(Records drawn from a dataset)
-.-.-
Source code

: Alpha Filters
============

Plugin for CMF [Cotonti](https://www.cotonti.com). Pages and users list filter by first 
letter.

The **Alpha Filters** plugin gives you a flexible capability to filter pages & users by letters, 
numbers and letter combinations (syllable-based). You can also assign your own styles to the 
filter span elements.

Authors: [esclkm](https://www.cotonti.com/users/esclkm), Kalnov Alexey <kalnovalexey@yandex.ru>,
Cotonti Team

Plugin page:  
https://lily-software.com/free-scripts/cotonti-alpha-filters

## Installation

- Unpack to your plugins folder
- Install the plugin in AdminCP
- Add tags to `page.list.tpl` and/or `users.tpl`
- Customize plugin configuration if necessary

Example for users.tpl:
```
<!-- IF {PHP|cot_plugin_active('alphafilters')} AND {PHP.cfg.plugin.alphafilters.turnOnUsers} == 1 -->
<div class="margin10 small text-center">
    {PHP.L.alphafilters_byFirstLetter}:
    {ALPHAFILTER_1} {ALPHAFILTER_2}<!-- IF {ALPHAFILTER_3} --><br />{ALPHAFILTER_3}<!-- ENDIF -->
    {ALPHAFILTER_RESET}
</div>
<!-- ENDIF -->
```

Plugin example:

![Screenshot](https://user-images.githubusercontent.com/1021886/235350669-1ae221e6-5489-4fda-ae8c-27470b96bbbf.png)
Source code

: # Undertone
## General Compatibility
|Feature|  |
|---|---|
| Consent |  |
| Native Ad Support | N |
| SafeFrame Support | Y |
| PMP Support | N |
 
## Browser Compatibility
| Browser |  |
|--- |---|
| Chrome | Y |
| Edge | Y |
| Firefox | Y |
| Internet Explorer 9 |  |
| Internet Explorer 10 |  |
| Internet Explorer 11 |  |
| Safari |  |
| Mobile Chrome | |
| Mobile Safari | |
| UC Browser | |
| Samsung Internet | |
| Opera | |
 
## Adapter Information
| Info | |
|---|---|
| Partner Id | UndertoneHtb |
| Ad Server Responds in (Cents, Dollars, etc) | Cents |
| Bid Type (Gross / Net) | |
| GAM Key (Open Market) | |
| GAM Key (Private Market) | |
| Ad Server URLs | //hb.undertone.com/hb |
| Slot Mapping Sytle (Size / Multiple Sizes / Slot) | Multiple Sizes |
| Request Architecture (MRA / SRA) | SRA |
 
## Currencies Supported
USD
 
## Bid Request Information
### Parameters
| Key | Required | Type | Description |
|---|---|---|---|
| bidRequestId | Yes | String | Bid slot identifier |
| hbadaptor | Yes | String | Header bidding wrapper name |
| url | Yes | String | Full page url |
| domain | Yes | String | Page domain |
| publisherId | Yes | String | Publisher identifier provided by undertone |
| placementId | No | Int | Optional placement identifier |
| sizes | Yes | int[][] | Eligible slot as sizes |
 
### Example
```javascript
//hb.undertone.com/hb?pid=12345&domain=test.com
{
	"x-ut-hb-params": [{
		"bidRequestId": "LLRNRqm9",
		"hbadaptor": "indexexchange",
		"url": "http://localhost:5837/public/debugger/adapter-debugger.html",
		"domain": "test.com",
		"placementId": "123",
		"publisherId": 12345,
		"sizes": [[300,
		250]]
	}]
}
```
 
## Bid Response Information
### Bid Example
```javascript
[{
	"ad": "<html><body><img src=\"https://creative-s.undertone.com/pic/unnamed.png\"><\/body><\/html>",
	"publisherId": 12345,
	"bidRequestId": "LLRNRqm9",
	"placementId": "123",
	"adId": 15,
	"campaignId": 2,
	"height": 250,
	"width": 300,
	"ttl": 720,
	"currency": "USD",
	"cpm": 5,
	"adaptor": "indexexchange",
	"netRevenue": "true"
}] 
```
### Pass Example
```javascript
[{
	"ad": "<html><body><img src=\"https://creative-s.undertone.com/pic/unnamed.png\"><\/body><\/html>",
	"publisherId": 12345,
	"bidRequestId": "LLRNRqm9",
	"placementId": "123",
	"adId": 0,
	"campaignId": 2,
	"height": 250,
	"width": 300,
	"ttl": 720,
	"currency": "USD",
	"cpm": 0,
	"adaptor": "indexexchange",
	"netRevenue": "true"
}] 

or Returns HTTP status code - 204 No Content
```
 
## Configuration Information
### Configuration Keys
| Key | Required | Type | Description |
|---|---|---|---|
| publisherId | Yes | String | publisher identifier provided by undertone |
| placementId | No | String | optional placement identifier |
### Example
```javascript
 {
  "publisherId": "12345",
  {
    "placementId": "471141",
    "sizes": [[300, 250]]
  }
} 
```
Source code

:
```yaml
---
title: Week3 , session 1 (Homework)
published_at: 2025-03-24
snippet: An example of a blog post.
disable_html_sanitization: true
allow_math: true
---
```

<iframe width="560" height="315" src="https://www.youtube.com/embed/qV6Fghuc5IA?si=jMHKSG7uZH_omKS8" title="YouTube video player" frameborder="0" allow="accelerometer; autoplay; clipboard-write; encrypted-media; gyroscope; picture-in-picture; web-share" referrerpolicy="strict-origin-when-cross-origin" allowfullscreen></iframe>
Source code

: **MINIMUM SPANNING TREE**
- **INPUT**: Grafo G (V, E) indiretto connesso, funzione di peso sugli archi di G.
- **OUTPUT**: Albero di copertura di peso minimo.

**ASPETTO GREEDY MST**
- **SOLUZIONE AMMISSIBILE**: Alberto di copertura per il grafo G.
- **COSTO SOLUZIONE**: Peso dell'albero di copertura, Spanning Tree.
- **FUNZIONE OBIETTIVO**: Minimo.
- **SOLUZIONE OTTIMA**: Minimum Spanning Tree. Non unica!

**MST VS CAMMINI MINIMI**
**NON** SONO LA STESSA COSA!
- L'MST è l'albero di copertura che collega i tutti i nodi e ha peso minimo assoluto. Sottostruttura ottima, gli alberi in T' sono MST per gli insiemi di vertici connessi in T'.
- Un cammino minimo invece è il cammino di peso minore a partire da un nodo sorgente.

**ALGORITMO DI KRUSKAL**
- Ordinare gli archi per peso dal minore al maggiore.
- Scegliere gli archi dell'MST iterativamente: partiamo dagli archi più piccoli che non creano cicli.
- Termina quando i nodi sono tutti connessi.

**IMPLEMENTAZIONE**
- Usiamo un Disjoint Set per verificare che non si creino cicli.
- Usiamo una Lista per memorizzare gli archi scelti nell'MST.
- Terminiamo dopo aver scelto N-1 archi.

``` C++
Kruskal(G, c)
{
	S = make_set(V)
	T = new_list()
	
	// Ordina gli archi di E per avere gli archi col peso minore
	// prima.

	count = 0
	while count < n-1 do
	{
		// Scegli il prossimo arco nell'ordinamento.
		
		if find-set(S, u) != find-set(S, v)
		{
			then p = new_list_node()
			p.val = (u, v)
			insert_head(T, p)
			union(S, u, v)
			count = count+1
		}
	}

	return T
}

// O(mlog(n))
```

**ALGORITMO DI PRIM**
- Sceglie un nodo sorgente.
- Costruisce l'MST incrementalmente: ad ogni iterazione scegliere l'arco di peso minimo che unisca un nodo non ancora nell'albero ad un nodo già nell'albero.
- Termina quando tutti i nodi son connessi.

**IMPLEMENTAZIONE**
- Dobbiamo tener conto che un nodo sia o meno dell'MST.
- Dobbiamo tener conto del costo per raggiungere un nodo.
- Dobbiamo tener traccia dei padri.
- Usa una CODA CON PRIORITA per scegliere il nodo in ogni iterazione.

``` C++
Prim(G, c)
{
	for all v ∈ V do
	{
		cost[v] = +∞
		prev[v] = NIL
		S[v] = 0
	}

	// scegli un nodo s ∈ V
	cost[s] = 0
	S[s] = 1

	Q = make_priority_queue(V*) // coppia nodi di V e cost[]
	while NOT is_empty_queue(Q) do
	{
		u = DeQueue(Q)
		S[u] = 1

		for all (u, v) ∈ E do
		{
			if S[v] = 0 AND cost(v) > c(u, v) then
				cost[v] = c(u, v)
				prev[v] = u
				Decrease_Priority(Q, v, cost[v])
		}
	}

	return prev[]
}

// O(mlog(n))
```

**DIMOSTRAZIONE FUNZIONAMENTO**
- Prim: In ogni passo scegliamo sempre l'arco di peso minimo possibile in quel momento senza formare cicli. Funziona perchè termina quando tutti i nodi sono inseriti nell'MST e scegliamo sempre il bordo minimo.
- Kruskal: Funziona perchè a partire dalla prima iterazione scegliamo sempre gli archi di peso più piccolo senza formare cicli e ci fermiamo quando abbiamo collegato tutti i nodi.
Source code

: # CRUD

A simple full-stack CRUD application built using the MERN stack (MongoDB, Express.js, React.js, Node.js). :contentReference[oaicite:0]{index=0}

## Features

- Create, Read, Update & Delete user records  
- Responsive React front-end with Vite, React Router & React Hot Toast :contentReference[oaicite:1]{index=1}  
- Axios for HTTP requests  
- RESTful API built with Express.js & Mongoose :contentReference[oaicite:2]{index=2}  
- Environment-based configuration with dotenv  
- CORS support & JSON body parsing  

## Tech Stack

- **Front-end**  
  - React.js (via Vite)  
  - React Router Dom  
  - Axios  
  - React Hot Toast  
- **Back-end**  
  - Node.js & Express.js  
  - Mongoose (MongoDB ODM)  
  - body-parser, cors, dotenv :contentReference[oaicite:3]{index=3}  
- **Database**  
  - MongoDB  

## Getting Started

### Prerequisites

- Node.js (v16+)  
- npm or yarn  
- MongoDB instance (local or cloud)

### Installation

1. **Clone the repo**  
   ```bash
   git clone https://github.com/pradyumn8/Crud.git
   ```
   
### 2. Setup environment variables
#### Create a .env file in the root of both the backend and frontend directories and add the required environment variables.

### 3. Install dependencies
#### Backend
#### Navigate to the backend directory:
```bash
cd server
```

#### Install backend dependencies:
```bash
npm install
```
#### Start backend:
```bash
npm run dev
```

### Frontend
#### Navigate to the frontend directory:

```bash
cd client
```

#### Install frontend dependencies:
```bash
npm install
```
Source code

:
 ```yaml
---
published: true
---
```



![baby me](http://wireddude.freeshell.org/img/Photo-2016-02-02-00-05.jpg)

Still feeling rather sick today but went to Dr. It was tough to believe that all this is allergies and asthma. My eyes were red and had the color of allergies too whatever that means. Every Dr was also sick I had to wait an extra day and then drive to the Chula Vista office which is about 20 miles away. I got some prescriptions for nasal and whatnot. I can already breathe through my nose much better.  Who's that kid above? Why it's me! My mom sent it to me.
-.-.-
- **YOUR TASK**
Counting only lines of the data above that hold "partire", report the total and nothing else.

- **RESULT OF THE TASK**
2